Towards robust global CH₄ emission inversions: Insights into the impact of parametric weighting of TROPOMI observations

Satellite observations are critical for global monitoring of trace gases like methane (CH₄), a potent greenhouse gas, but challenges remain in assimilating dense satellite data alongside sparser in situ measurements within inverse modelling systems. Here, we present a parametric regularisation method that computes observation-specific weights based on the spatial and temporal coverage of satellite data, enabling balanced assimilation across densely and sparsely observed regions. This approach is implemented as a preprocessing step, preserving computational efficiency by maintaining a fixed covariance matrix, and is adaptable for use with multiple satellite products in combined inversions.

Applied to global methane inversions using the TM5-MP/4DVAR system at 1° × 1° resolution for 2019 with TROPOMI observations, our method reduces grid cell weight variability by approximately 20% compared to a constant weighting approach.
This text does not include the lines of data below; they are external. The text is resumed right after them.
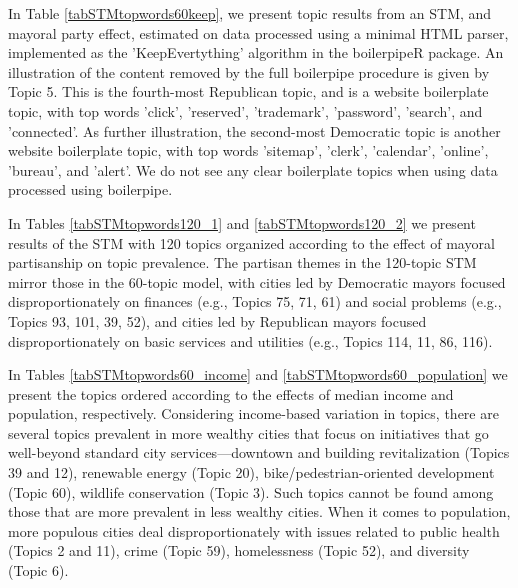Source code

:\documentclass[11pt]{article}
\begin{document}
In Table \ref{tabSTMtopwords60keep}, we present topic results from an STM, and mayoral party effect, estimated on data processed using a minimal HTML parser, implemented as the 'KeepEvertything' algorithm in the boilerpipeR package. An illustration of the content removed by the full boilerpipe procedure is given by Topic 5. This is the fourth-most Republican topic, and is a website boilerplate topic, with top words 'click', 'reserved', 'trademark', 'password', 'search', and 'connected'.  As further illustration, the second-most Democratic topic is another website boilerplate topic, with top words 'sitemap', 'clerk', 'calendar', 'online', 'bureau', and 'alert'. We do not see any clear boilerplate topics when using data processed using boilerpipe.



In Tables \ref{tabSTMtopwords120_1} and \ref{tabSTMtopwords120_2} we present results of the STM with 120 topics organized according to the effect of mayoral partisanship on topic prevalence. The partisan themes in the 120-topic STM mirror those in the 60-topic model, with cities led by Democratic mayors focused disproportionately on finances (e.g., Topics 75, 71, 61) and social problems (e.g., Topics 93, 101, 39, 52), and cities led by Republican mayors focused disproportionately on basic services and utilities (e.g., Topics 114, 11,  86, 116).





In Tables \ref{tabSTMtopwords60_income} and \ref{tabSTMtopwords60_population} we present the topics ordered according to the effects of median income and population, respectively. Considering income-based variation in topics, there are several topics prevalent in more wealthy cities that focus on initiatives that go well-beyond standard city services---downtown and building revitalization (Topics 39 and 12), renewable energy (Topic 20), bike/pedestrian-oriented development (Topic 60), wildlife conservation (Topic 3). Such topics cannot be found among those that are more prevalent in less wealthy cities. When it comes to population, more populous cities deal disproportionately with issues related to public health (Topics  2 and 11), crime (Topic 59), homelessness (Topic 52), and diversity (Topic 6).




\end{document}
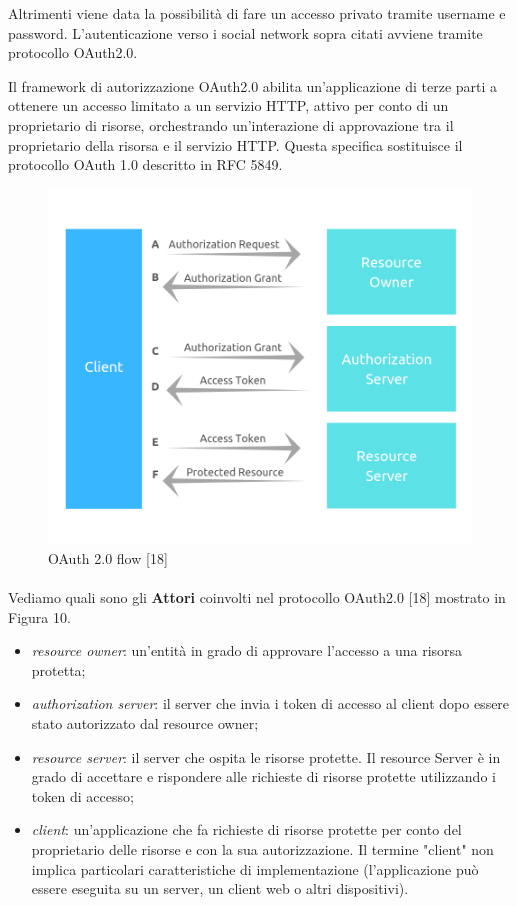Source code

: Altrimenti viene data la possibilità di fare un accesso privato tramite username e password.
L'autenticazione verso i social network sopra citati avviene tramite protocollo OAuth2.0.

Il framework di autorizzazione OAuth2.0 abilita un'applicazione di terze parti a ottenere un accesso limitato a un servizio HTTP, attivo
per conto di un proprietario di risorse, orchestrando un'interazione di approvazione tra il proprietario della risorsa e il servizio HTTP.
Questa specifica sostituisce il protocollo OAuth 1.0 descritto in RFC 5849.

\begin{figure}[h!]
    \centering  
    \caption{OAuth 2.0 flow [18]}
    \includegraphics[scale=0.60]{img/cap2/oauth20-2}
\end{figure}

\paragraph{}

Vediamo quali sono gli \textbf{Attori} coinvolti nel protocollo OAuth2.0 [18] mostrato in Figura 10.

\begin{itemize}
\item \textit{resource owner}: un'entità in grado di approvare l'accesso a una risorsa protetta;
\item \textit{authorization server}: il server che invia i token di accesso al client dopo essere stato autorizzato
dal resource owner;
\item \textit{resource server}: il server che ospita le risorse protette. Il resource Server è in grado di accettare
e rispondere alle richieste di risorse protette utilizzando i token di accesso;
\item \textit{client}: un'applicazione che fa richieste di risorse protette per conto del
proprietario delle risorse e con la sua autorizzazione. Il termine "client"
non implica particolari caratteristiche di implementazione (l'applicazione può essere eseguita
su un server, un client web o altri dispositivi).
\end{itemize}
This adaptation effectively increases the influence of observations from regions with sparse satellite coverage, such as high latitudes and oceans, while reducing over-representation from densely sampled areas. The redistributed weights lead to localised but notable changes in optimised methane fluxes, especially in regions like Southeast Asia and South America, but the global posterior budget remains consistent with the latest Global Methane Budget estimates.

Comparison against independent TCCON and NOAA measurements confirms the robustness of the parametric weighting. Overall, the proposed methodology offers a robust, efficient, and easily generalizable framework for assimilating satellite observations, improving constraints on methane emissions globally, and providing a foundation for future multi-product inversions.